- Opening Delimiter -
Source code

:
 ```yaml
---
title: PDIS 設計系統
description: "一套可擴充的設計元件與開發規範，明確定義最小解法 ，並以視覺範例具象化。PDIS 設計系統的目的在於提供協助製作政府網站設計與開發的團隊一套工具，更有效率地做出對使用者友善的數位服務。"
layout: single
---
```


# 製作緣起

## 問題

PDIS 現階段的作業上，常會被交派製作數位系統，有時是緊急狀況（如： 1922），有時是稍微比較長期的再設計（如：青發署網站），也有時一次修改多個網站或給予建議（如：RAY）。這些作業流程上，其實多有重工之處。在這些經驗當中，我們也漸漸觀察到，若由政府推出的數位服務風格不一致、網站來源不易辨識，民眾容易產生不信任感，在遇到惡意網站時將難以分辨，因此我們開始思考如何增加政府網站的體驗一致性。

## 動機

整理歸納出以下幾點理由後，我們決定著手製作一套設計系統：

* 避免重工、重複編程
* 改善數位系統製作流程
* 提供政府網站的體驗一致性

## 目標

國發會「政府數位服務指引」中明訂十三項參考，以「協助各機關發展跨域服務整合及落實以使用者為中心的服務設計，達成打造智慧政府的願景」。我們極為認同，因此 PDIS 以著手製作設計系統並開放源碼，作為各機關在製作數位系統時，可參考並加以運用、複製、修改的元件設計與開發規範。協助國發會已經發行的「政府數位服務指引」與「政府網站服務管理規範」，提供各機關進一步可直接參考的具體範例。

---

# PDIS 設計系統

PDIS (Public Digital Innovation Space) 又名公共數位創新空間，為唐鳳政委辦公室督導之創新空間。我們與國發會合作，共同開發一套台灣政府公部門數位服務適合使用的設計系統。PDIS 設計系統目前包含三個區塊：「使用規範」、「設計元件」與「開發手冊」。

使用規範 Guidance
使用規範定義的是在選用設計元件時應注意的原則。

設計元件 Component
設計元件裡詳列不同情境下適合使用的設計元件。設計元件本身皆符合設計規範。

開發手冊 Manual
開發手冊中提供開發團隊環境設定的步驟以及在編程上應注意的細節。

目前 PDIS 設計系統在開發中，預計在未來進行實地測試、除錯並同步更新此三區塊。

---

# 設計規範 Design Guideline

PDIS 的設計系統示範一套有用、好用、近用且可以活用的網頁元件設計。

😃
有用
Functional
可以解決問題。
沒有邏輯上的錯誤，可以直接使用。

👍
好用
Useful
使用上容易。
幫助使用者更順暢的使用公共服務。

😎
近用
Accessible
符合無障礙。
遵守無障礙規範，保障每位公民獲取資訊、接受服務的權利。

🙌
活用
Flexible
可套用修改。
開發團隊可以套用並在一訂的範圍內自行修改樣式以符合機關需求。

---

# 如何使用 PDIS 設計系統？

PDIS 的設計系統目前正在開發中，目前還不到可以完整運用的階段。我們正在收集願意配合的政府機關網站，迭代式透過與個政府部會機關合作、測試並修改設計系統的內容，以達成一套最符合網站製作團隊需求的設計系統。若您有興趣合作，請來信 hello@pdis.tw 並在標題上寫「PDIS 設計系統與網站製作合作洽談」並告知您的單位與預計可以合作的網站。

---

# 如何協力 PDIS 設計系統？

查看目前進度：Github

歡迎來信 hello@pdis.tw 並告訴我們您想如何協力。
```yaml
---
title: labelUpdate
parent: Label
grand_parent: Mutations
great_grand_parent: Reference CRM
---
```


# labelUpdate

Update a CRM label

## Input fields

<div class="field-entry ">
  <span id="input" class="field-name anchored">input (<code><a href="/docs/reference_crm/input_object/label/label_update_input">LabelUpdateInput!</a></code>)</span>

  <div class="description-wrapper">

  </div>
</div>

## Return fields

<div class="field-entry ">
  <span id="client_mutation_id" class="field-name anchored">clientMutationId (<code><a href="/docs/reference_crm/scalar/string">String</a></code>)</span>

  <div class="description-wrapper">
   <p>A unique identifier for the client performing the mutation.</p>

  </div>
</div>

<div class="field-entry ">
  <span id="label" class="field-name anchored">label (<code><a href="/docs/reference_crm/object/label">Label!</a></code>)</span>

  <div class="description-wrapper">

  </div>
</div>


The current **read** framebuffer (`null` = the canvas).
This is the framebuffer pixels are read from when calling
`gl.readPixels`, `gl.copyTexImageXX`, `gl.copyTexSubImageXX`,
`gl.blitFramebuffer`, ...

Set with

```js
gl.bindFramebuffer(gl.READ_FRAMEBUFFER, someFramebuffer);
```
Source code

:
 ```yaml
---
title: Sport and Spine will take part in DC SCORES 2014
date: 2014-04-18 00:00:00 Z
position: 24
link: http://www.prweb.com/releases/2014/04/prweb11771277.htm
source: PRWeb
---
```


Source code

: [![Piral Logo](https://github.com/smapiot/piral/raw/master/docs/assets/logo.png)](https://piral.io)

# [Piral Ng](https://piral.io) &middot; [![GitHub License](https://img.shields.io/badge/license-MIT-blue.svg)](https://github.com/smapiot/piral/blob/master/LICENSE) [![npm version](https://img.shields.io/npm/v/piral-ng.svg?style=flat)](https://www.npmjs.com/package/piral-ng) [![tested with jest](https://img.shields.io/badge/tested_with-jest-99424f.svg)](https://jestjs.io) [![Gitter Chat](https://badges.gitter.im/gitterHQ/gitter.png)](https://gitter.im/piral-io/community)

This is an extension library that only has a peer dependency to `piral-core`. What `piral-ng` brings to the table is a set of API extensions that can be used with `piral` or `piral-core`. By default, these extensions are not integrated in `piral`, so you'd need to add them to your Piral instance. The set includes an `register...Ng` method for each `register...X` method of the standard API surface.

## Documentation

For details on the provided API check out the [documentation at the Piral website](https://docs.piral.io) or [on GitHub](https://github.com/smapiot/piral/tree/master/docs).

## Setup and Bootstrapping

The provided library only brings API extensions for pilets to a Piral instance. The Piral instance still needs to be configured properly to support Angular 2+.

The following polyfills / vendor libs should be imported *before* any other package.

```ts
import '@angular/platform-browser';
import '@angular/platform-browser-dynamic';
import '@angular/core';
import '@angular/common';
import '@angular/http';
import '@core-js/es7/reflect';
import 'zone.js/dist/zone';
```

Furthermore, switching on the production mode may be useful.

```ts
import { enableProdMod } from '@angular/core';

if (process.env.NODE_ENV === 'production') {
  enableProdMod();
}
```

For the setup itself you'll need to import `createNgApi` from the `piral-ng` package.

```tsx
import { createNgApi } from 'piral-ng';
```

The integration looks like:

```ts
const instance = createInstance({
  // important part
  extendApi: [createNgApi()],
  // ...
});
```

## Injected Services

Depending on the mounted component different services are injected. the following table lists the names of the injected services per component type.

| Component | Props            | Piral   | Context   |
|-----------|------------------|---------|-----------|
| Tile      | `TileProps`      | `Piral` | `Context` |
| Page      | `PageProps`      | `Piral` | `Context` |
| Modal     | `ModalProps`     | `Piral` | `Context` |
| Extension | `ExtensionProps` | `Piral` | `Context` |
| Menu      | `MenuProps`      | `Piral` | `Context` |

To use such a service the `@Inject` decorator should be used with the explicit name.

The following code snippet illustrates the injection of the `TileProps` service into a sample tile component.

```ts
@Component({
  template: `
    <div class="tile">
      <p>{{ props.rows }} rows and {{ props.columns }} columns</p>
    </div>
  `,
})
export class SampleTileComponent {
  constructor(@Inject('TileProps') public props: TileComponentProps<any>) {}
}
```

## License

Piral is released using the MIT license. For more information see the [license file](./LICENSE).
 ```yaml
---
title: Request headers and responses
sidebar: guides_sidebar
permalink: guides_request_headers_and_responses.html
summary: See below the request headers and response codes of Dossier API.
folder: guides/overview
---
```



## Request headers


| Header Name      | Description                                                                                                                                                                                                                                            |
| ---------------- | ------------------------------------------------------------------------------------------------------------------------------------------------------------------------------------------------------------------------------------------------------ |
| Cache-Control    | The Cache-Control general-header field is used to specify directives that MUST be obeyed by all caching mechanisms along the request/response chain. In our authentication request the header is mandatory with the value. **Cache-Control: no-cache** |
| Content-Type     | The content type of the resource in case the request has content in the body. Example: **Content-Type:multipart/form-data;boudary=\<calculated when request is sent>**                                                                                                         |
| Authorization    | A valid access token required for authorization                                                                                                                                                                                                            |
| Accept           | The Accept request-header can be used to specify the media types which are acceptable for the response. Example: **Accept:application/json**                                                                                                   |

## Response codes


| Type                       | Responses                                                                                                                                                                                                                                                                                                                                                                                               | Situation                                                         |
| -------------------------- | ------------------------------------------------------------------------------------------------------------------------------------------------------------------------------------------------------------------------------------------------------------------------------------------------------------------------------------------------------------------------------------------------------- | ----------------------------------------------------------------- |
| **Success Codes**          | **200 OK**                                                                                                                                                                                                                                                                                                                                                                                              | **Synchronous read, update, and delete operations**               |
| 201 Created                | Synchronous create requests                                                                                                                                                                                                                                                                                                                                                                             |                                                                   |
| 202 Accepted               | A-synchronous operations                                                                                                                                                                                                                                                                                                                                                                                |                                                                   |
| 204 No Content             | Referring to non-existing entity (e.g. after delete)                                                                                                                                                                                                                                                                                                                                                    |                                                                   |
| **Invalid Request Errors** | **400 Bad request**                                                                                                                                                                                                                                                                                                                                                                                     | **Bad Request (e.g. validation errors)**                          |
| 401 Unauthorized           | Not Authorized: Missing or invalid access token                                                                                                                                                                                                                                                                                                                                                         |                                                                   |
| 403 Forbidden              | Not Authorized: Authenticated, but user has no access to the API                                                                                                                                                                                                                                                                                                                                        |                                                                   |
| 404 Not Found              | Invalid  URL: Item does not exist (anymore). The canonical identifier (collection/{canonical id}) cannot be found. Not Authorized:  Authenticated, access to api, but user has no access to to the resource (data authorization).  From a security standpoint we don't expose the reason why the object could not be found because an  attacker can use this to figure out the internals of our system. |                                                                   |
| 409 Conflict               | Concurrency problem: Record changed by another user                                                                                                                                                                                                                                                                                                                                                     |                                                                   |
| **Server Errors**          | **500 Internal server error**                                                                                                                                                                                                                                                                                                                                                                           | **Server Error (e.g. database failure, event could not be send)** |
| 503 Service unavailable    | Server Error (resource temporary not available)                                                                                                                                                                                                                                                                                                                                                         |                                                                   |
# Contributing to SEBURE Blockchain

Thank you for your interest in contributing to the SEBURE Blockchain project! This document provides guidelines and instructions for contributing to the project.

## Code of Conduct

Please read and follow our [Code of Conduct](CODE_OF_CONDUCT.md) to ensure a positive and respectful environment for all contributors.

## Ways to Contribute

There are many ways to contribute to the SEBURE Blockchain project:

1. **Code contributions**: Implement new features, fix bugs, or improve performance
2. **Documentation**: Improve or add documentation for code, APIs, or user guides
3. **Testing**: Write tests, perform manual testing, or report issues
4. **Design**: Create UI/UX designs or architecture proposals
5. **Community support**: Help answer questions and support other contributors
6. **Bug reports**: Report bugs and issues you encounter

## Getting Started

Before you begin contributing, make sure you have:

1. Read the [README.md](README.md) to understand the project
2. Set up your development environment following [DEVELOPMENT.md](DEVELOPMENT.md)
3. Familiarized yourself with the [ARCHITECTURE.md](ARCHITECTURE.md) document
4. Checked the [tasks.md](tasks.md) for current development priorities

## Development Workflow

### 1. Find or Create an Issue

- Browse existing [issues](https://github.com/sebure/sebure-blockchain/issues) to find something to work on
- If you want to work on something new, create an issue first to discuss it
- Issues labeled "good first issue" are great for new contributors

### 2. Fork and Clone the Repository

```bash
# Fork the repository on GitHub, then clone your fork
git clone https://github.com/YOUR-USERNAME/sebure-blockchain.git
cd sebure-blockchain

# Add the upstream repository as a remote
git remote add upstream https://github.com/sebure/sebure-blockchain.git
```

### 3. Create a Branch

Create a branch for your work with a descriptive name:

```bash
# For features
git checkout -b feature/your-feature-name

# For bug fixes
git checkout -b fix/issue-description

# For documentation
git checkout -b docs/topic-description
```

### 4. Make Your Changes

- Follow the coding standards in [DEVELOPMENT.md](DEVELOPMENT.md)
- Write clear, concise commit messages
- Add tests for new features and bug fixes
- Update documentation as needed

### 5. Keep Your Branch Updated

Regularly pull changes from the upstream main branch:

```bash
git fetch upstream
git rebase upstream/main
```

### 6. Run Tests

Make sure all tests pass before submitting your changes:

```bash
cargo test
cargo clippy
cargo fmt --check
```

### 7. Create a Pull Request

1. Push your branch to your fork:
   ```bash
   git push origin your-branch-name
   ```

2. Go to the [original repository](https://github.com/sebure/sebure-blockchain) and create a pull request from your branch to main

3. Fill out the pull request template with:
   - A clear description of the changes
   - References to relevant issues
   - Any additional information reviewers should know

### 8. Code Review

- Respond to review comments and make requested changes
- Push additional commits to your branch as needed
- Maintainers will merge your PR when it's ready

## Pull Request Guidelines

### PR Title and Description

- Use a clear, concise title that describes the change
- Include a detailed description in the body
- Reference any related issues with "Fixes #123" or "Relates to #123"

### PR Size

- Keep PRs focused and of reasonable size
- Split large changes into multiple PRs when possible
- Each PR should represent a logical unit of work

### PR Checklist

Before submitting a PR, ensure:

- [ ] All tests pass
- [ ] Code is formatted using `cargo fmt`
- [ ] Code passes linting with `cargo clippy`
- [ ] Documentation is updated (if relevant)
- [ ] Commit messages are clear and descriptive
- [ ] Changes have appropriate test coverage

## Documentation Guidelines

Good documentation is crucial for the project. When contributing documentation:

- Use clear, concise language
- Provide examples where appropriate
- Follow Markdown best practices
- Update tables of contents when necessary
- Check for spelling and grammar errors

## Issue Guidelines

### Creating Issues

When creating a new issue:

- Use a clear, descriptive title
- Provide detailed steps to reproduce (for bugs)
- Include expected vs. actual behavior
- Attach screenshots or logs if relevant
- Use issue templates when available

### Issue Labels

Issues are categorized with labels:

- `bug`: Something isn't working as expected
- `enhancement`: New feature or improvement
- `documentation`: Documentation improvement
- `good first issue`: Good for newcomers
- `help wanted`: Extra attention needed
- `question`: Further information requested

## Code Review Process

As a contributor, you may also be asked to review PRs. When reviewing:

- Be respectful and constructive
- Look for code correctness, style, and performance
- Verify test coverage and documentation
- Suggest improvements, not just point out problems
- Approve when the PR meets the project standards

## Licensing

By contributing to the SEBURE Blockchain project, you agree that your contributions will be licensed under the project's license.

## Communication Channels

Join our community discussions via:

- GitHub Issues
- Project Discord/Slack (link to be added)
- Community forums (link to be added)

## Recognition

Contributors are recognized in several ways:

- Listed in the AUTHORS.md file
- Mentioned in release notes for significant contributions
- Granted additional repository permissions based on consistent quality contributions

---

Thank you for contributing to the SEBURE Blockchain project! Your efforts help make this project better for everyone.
- Closing Delimiter -
- Your objective:
Among the records above, a stretch begins at the line containing "The Accept request-header" and ends at the line containing "## Response codes". Restate that stretch word for word, and nothing else.

- Response to this task:
| Accept           | The Accept request-header can be used to specify the media types which are acceptable for the response. Example: **Accept:application/json**                                                                                                   |

## Response codes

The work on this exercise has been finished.